In terms of real estate, more than two-thirds of U.S.-born Latinos living in California own their homes. In 2001, more than one in five homes sold here were to Latinos, according to a 2002 study on Latino housing demand from Pepperdine University.
Retailers and vendors interested in targeting Latinos would also be wise to consider a Census Bureau study released last summer that showed the number of children with stay-at-home mothers had increased by 13 percent in less than a decade — a boost partly attributed to the growing number of Latina mothers.
Federal census figures also reveal a youthful population. More than one-third of Latinos are under 18 years old, compared with just 23 percent of non-Hispanic whites. And only 5 percent are age 65 and older, compared with more than 14 percent of non-Hispanic whites.
SIZE DOESN’T FIT ALL
Age aside, the changing face of the state’s population is also affecting its body image.
The growing numbers of Asians, foreign born or native, has contributed to the normalizing of apparel sizes 0 to 4 on retail floors, as well as the trend in recent years of mothers and other adult women shopping in the juniors department.
Latinas, who spend disproportionately on apparel versus the overall population, run the gamut in sizes, yet their proportions tend toward the short and curvy.
“Companies have to have an understanding of who’s in the neighborhoods, and not only in terms of taste. When it comes to clothes, proportion and sizes are also factors,” said Hector Orci of La Agencia de Orci & Asociados, a Los Angeles-based marketing firm that consults with industries nationwide.
Besides customizing product, marketing strategies also can’t try a one-size-fits-all approach, Orci admonished.
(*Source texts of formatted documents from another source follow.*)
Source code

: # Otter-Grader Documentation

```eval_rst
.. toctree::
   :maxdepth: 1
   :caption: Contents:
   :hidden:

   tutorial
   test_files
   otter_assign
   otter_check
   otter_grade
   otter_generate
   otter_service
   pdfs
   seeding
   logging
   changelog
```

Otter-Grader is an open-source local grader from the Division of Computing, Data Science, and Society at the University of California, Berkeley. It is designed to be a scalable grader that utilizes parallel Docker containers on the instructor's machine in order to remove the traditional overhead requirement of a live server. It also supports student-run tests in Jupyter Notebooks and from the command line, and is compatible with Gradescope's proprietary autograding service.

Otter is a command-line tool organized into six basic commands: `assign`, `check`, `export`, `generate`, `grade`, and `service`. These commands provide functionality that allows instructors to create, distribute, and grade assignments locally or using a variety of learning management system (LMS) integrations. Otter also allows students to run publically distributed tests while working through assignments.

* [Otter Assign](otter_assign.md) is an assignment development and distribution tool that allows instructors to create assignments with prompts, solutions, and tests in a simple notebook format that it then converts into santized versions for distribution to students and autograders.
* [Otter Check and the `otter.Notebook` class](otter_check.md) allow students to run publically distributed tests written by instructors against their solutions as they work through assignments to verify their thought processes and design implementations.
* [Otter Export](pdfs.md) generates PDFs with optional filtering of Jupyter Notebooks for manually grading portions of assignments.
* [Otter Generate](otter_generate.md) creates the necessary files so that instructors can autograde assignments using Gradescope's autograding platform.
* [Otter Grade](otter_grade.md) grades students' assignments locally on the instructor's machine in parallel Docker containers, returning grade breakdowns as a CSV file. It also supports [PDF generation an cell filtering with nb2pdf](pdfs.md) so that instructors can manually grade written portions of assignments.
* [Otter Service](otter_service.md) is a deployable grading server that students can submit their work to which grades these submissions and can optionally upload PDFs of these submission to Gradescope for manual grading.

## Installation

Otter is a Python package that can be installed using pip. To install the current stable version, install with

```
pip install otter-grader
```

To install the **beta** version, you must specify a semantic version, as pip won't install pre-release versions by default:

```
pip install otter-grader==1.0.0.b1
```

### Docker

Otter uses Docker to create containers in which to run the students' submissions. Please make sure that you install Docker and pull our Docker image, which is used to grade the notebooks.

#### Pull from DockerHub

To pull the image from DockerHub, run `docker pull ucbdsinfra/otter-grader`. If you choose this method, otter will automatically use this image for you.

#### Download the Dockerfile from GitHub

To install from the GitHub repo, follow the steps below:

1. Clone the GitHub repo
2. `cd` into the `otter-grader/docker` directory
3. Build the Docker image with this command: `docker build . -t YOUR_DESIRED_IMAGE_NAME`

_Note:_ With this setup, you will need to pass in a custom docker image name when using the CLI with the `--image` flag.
While, say, many Latinos welcome messages in Spanish, there are also many others turned off by it.
“People are so eager to be so culturally sensitive, especially in such a politically correct state as California, that sometimes it only takes integrating actors representing the various ethnic groups in the campaigns,” said Bill Imada, chief executive officer of IW Group, a Los Angeles-based ethnic advertising and marketing agency specializing in Asian outreach.
Another tactic is steering otherwise smart businesses away from perpetuating stereotypes — such as the old “spitfire Latina” image or the assumption that all Latinos like salsa, be it in their food or their CD players.
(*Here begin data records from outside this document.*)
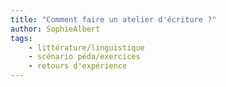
 ```yaml
---
title: "Comment faire un atelier d'écriture ?"
author: SophieAlbert
tags:
    - littérature/linguistique
    - scénario péda/exercices
    - retours d'expérience
---
```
The buzzword among these minority-targeting marketers? Transculturate. Not translate.
Not surprisingly, minority-specific media and marketers are a burgeoning industry. The New California Media boasts a network of 600-plus ethnic media outlets reaching more than 18 million ethnic Californians and more than 75 million ethnic Americans nationwide.
Consider this, noted NCM’s Close: “The rest of the country thinks ABC, NBC, CBS and CNN have a lot of pull. But in Fresno and the Bay Area, [Spanish-language] Univision has a viewership that dwarfs those networks combined.” A 2002 study by NCM and an outside public opinion firm found that the ethnic media reach 84 percent of Hispanic-, Asian- and African-American communities statewide, and that these groups are more likely to pay attention to advertising there than in general-market media.
Still, experts insist there are some generic ties that bind. They point to the power of grassroots marketing efforts, particularly in zeroing in on concentrated subsegments, be it the growing Korean presence in downtown Los Angeles or the Mexican sprawl in San Diego.
“Latinos across the board are very big on being invited,” said Orci. “If we’re not invited in a way that is personable and obvious, we’ll go somewhere else.”
Despite variances between Chinese and Filipinos, Koreans and Japanese, they have in common their desire to achieve the American dream of success. “They want to demonstrate to people here and in their home country that they’re doing well,” observed IW’s Imada. “They’re image-conscious.”
Added Orci: “Businesses can no longer ignore these markets —here or anywhere else.”
Consider California a testing field. Like so many other trends started in the state, the rapidly evolving portrait of consumers reveals what’s to come in the national, and inevitably global, marketplace.